Ausstellung mit Bücherwidmungen

 

 

 

 

Auf Buchflohmärkten und in Antiquariaten haben wir über 60 persönliche Buchwidmungen gesammelt, die präpariert auf alten Leinenbuchrücken ausgestellt wurden. Es ist eine Hommage an das geschriebene Buch und den schönen und leider etwas in Vergessenheit geratenen Brauch, Bücher mit einer persönlichen Widmung an den Beschenkten zu versehen. Manchmal sind es ganz eigene Geschichten, die sich aus den Widmungen herauslesen lassen und der Fantasie freien Lauf lassen. Der Eintrag von besagtem Engelbert, der dieser Ausstellung den Namen gab, fand sich in einem Buch von Boris Vian. Seitdem ist das Sammeln von Widmungen zu einer Passion geworden und wir würden uns freuen, wenn mir weitere Einträge zur Verfügung gestellt werden. Die Ausstellung wurde bisher in den Stadtbüchereien von Telgte und Warendorf gezeigt.
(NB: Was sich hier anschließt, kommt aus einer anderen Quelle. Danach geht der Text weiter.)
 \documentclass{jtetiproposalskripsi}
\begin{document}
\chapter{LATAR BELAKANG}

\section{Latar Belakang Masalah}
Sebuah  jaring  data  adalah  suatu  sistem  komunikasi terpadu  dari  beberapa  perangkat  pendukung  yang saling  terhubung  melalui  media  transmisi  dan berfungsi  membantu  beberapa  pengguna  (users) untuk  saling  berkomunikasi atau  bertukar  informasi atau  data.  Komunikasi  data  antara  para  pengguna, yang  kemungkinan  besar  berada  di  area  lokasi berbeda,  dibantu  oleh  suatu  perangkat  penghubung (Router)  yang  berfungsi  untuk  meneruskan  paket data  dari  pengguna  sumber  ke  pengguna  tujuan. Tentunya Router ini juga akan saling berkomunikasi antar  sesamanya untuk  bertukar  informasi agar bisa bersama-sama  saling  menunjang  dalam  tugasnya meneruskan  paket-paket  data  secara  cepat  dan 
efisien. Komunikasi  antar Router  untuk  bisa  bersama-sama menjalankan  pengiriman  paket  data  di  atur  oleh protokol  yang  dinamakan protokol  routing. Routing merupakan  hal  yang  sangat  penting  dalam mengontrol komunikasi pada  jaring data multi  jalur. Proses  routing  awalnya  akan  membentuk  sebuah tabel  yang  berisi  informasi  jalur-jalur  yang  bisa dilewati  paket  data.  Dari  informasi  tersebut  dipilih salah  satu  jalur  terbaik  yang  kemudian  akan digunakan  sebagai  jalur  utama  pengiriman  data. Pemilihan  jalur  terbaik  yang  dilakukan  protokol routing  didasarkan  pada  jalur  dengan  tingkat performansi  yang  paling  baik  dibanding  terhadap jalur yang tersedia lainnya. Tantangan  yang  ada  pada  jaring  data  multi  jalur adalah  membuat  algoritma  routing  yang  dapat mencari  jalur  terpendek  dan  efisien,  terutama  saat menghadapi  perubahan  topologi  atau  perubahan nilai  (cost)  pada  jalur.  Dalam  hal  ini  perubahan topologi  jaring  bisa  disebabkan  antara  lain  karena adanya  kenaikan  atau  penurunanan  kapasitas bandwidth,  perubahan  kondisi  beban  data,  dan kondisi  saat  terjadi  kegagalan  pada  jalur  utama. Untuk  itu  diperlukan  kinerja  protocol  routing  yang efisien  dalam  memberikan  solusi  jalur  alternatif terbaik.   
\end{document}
 Mal etwas Leises in einer lauten Zeit.

 

 

 

Hörstunden

 

 

Gemeinsam mit Dr. Thomas Müller und dem Heimatverein und dem Heimatverein Telgte haben wir 28 Hörstunden organisiert, die allesamt im Kornbrennereimuseum Telgte stattfanden. Das Konzept des monatlich stattfindenden Kulturabends beinhaltete Konzerte, Lesungen oder szenische Lesungen, um auf diese Weise vor allem die Nischenkultur in Telgte zu beleben. Die Veranstaltung war sehr beliegt und lockte viele Neugierige in die Location; auch solche, die solche Events normalerweise nicht besuchten. Manchmal reichten die Räumlichkeiten nicht, so dass man in den Hof ausweichen musste.

 

Die Verantwortlichen des Heimatvereins waren allerdings nach zwei Jahren der Meinung, das Konzept passe nicht zu ihrem Selbstverständnis und zogen sich als Veranstalter zurück. Offenbar existierte hier ein sehr rückwärtsgewandtes Denken über Kultur, da sich die Leitungsriege mehr mit dem Früher, statt mit dem Heute identifizierte. Dies bedeutete das Ende der Hörstunde.

 

Eine Übersicht findet auf http://www.farasan-telgte.de/hörstunde und  http://querzeit.org/hoerstunde/

 

 

 

heimART - Sofagespräche mit Musik

 

 

 

Zur 775 Jahr-Feier der Stadt Telgte im Jahr 2013 schlug ich die Idee vor, Künstler einzuladen, die in der Stadt geboren sind, um sie über ihr Leben zu interviewen. In Kooperation mit dem Telgter Kultur-Freundeskreis entstand so die erste HeimArt-Veranstaltung im Bürgerhaus. Die Mischung aus Live-Musik und Talk gefiel vielen Besuchern ausgesprochen gut, so dass 2014 eine abgespeckte Form stattfand. Weitere Veranstaltungen sind nicht ausgeschlossen!

 

Presse:

WN vom 25.3.2013
Von Axel Engels undRoland Greife

 

Zum 775. Stadtjubiläum hatte der Kultur-Freundeskreis Künstler eingeladen, die alle in Telgte ihre Wurzeln haben und heute „über die weite Welt“ verstreut sind. Titel der Veranstaltung: „heimART“. Moderator Arnold Illhardt bat Anne Breick, Jörgen Habedank, Ansgar Schäfer, Christoph Rüter und Josef Zutelgte einzeln auf das gemusterte Sofa zum Gespräch.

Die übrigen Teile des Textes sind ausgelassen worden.